> _WHAT YOU WILL DO_
Which lines of the entries contain the string "begin"? Please find them and copy them.

> _MATERIAL FOR THE TASK_

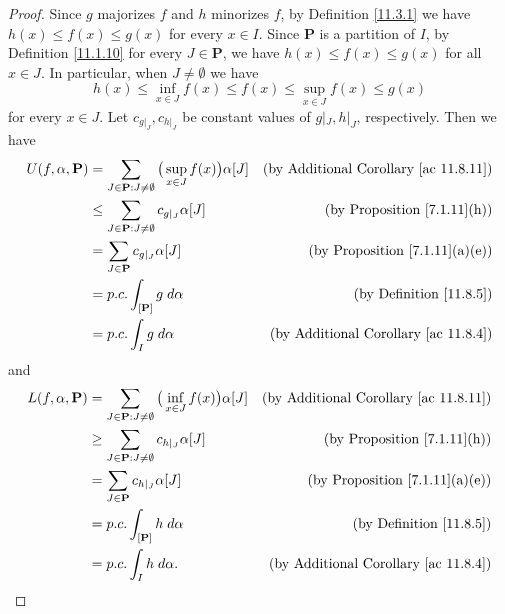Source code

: \begin{proof}
    Since \(g\) majorizes \(f\) and \(h\) minorizes \(f\), by Definition \ref{11.3.1} we have \(h(x) \leq f(x) \leq g(x)\) for every \(x \in I\).
    Since \(\mathbf{P}\) is a partition of \(I\), by Definition \ref{11.1.10} for every \(J \in \mathbf{P}\), we have \(h(x) \leq f(x) \leq g(x)\) for all \(x \in J\).
    In particular, when \(J \neq \emptyset\) we have
    \[
        h(x) \leq \inf_{x \in J} f(x) \leq f(x) \leq \sup_{x \in J} f(x) \leq g(x)
    \]
    for every \(x \in J\).
    Let \(c_{g|_J}, c_{h|_J}\) be constant values of \(g|_J, h|_J\), respectively.
    Then we have
    \begin{align*}
        U(f, \alpha, \mathbf{P}) & = \sum_{J \in \mathbf{P} : J \neq \emptyset} \big(\sup_{x \in J} f(x)\big) \alpha[J] & \text{(by Additional Corollary \ref{ac 11.8.11})} \\
                                 & \leq \sum_{J \in \mathbf{P} : J \neq \emptyset} c_{g|_J} \alpha[J]                   & \text{(by Proposition \ref{7.1.11}(h))}           \\
                                 & = \sum_{J \in \mathbf{P}} c_{g|_J} \alpha[J]                                         & \text{(by Proposition \ref{7.1.11}(a)(e))}        \\
                                 & = p.c. \int_{[\mathbf{P}]} g \; d \alpha                                             & \text{(by Definition \ref{11.8.5})}               \\
                                 & = p.c. \int_I g \; d \alpha                                                          & \text{(by Additional Corollary \ref{ac 11.8.4})}
    \end{align*}
    and
    \begin{align*}
        L(f, \alpha, \mathbf{P}) & = \sum_{J \in \mathbf{P} : J \neq \emptyset} \big(\inf_{x \in J} f(x)\big) \alpha[J] & \text{(by Additional Corollary \ref{ac 11.8.11})} \\
                                 & \geq \sum_{J \in \mathbf{P} : J \neq \emptyset} c_{h|_J} \alpha[J]                   & \text{(by Proposition \ref{7.1.11}(h))}           \\
                                 & = \sum_{J \in \mathbf{P}} c_{h|_J} \alpha[J]                                         & \text{(by Proposition \ref{7.1.11}(a)(e))}        \\
                                 & = p.c. \int_{[\mathbf{P}]} h \; d \alpha                                             & \text{(by Definition \ref{11.8.5})}               \\
                                 & = p.c. \int_I h \; d \alpha.                                                         & \text{(by Additional Corollary \ref{ac 11.8.4})}
    \end{align*}
\end{proof}

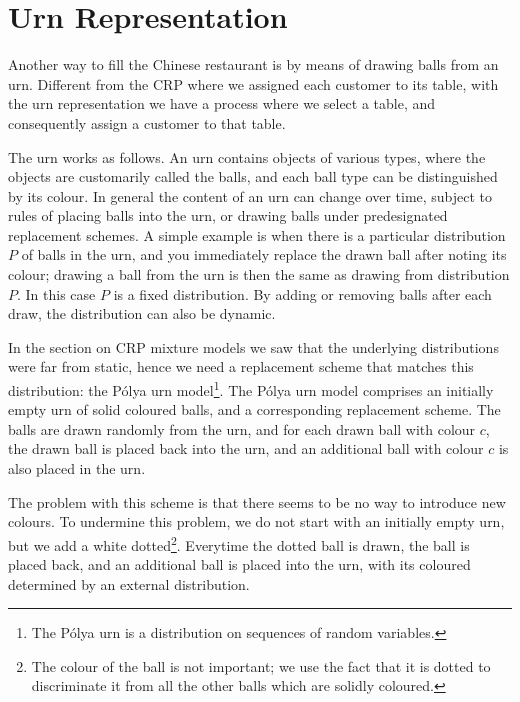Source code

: \section{Urn Representation}
Another way to fill the Chinese restaurant is by means of drawing balls from an urn. Different from the CRP where we assigned each customer to its table, with the urn representation we have a process where we select a table, and consequently assign a customer to that table.

The urn works as follows. An urn contains objects of various types, where the objects are customarily called the balls, and each ball type can be distinguished by its colour. In general the content of an urn can change over time, subject to rules of placing balls into the urn, or drawing balls under predesignated replacement schemes. A simple example is when there is a particular distribution $P$ of balls in the urn, and you immediately replace the drawn ball after noting its colour; drawing a ball from the urn is then the same as drawing from distribution $P$. In this case $P$ is a fixed distribution. By adding or removing balls after each draw, the distribution can also be dynamic.

In the section on CRP mixture models we saw that the underlying distributions were far from static, hence we need a replacement scheme that matches this distribution: the P\'olya urn model\footnote{The P\'olya urn is a distribution on sequences of random variables.}. The P\'olya urn model comprises an initially empty urn of solid coloured balls, and a corresponding replacement scheme. The balls are drawn randomly from the urn, and for each drawn ball with colour $c$, the drawn ball is placed back into the urn, and an additional ball with colour $c$ is also placed in the urn. 

The problem with this scheme is that there seems to be no way to introduce new colours. To undermine this problem, we do not start with an initially empty urn, but we add a white dotted\footnote{The colour of the ball is not important; we use the fact that it is dotted to discriminate it from all the other balls which are solidly coloured.}. Everytime the dotted ball is drawn, the ball is placed back, and an additional ball is placed into the urn, with its coloured determined by an external distribution.

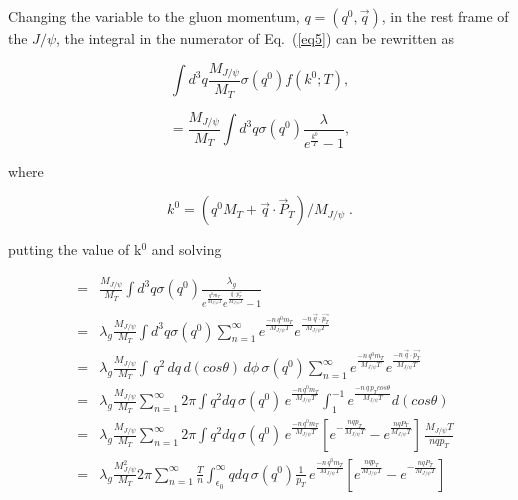 \documentclass[aps,prc,preprint,superscriptaddress,showpacs,showkeys]{revtex4-1}
\begin{document}
Changing the variable to the gluon momentum, $q=(q^0,\vec{q})$, in
the rest frame of the $J/\psi$, the integral in the numerator
of Eq.~(\ref{eq5}) can be rewritten as

\begin{equation}
  \int d^3q \frac{M_{J/\psi}}{M_T}\sigma(q^0) f(k^0;T), \label{eq8}
\end{equation}

\begin{equation} 
=\frac{M_{J/\psi}}{M_T} \int d^3q \sigma(q^0) \frac{\lambda}{e^{\frac{k^0}{T}}-1}, 
\label{eq11}
\end{equation}

where

\begin{equation}
  k^0=(q^0M_T+\vec{q}\cdot\vec{P}_T)/M_{J/\psi} \; . \label{eq9}
\end{equation}

putting the value of k$^{0}$ and solving

\begin{eqnarray} 
&= &\frac{M_{J/\psi}}{M_T} \int d^3q \sigma(q^0) \frac{\lambda_{g}} {  e^{ \frac{q^0m_{T}}{M_{J/\psi}T}} e^{ \frac{ \vec{q}\cdot \vec{p_{T} } }{ M_{J/\psi}T }  } -1}  \\
&= &\lambda_{g} \frac{M_{J/\psi}}{M_T} \int d^3q \sigma(q^0)   \sum_{n=1}^{\infty}  e^{ \frac{-n\,q^0m_{T}}{M_{J/\psi}T}} e^{  \frac{-n\,\vec{q}\cdot \vec{p_{T}}}{M_{J/\psi}T}}\\
&= &\lambda_{g} \frac{M_{J/\psi}}{M_T} \int\,q^2\,dq\,d(cos\theta)\,d\phi\,\sigma(q^0) \sum_{n=1}^{\infty}  e^{ \frac{-n\,q^0m_{T}}{M_{J/\psi}T}} e^{  \frac{-n\,\vec{q}\cdot \vec{p_{T}}}{M_{J/\psi}T}}\\
&= &\lambda_{g} \frac{M_{J/\psi}}{M_T}  \sum_{n=1}^{\infty} 2\pi  \int q^2 dq \, \sigma(q^0)\,e^{ \frac{-n\,q^0m_{T}}{M_{J/\psi}T}}  \int_{1}^{-1} e^{  \frac{-n\,q\,p_{T} cos\theta}{M_{J/\psi}T}} d(cos\theta)\\
&= &\lambda_{g} \frac{M_{J/\psi}}{M_T} \sum_{n=1}^{\infty} 2\pi  \int q^2 dq \, \sigma(q^0)\,e^{ \frac{-n\,q^0 m_{T}}{M_{J/\psi}T}} 
    [e^{-\frac{nq p_T}{M_{J/\psi}T}} - e^{\frac{nq P_T}{M_{J/\psi}T}}]\,\frac{M_{J/\psi}T}{nq p_T}\\
&= &\lambda_{g} \frac{M_{J/\psi}^2}{M_T} 2\pi \sum_{n=1}^{\infty} \frac{T}{n} \int_{\epsilon_0}^{\infty} q dq \, \sigma(q^0) \frac{1}{p_T} \,e^{ \frac{-n\,q^0 m_{T}}{M_{J/\psi}T}} 
    [e^{\frac{n q p_T}{M_{J/\psi}T}} - e^{- \frac{n q P_T}{M_{J/\psi}T}}]\\
\end{eqnarray}
\end{document}
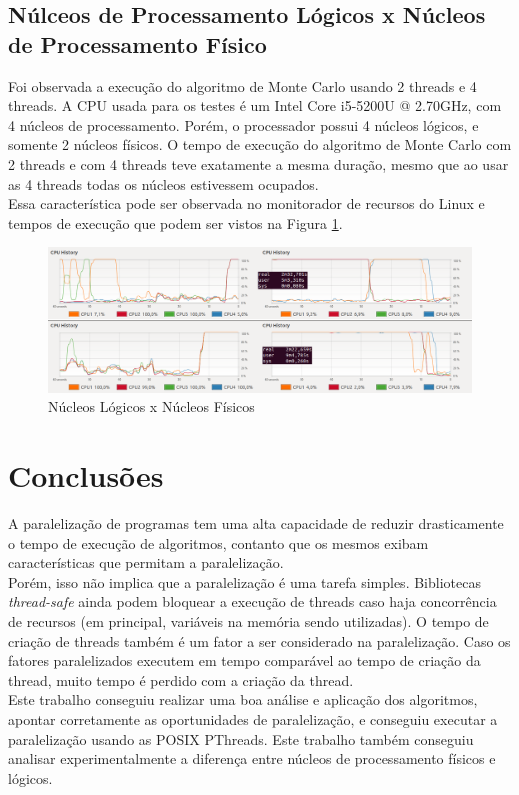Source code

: \documentclass[12pt]{article}
\begin{document}
\subsection{Núlceos de Processamento Lógicos x Núcleos de Processamento Físico}

Foi observada a execução do algoritmo de Monte Carlo usando 2 threads e 4 threads.
A CPU usada para os testes é um Intel Core i5-5200U @ 2.70GHz, com 4 núcleos de processamento.
Porém, o processador possui 4 núcleos lógicos, e somente 2 núcleos físicos. O tempo de execução
do algoritmo de Monte Carlo com 2 threads e com 4 threads teve exatamente a mesma duração,
mesmo que ao usar as 4 threads todas os núcleos estivessem ocupados.\\

Essa característica pode ser observada no monitorador de recursos do Linux e tempos de execução
que podem ser vistos na Figura \ref{fig:LogicCoresXPhysicalCores}.\\

\begin{figure}[h]
	\centering
	\includegraphics[width=\textwidth]{fig03.png}
	\caption{Núcleos Lógicos x Núcleos Físicos}
	\label{fig:LogicCoresXPhysicalCores}
\end{figure}

\section{Conclusões}

A paralelização de programas tem uma alta capacidade de reduzir drasticamente o tempo
de execução de algoritmos, contanto que os mesmos exibam características que permitam a
paralelização.\\

Porém, isso não implica que a paralelização é uma tarefa simples. Bibliotecas
\textit{thread-safe} ainda podem bloquear a execução de threads caso haja concorrência
de recursos (em principal, variáveis na memória sendo utilizadas).
O tempo de criação de threads também é um fator a ser considerado na paralelização.
Caso os fatores paralelizados executem em tempo comparável ao tempo de criação da thread,
muito tempo é perdido com a criação da thread.\\

Este trabalho conseguiu realizar uma boa análise e aplicação dos algoritmos, apontar
corretamente as oportunidades de paralelização, e conseguiu executar a paralelização
usando as POSIX PThreads. Este trabalho também conseguiu analisar experimentalmente a
diferença entre núcleos de processamento físicos e lógicos.



\end{document}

> _RESPONSE TO THIS EXERCISE_
: \begin{proof}
    \begin{align*}
    \begin{align*}
\begin{document}
\begin{equation}
\begin{equation} 
\begin{equation}
\begin{eqnarray} 
\begin{document}
\begin{figure}[h]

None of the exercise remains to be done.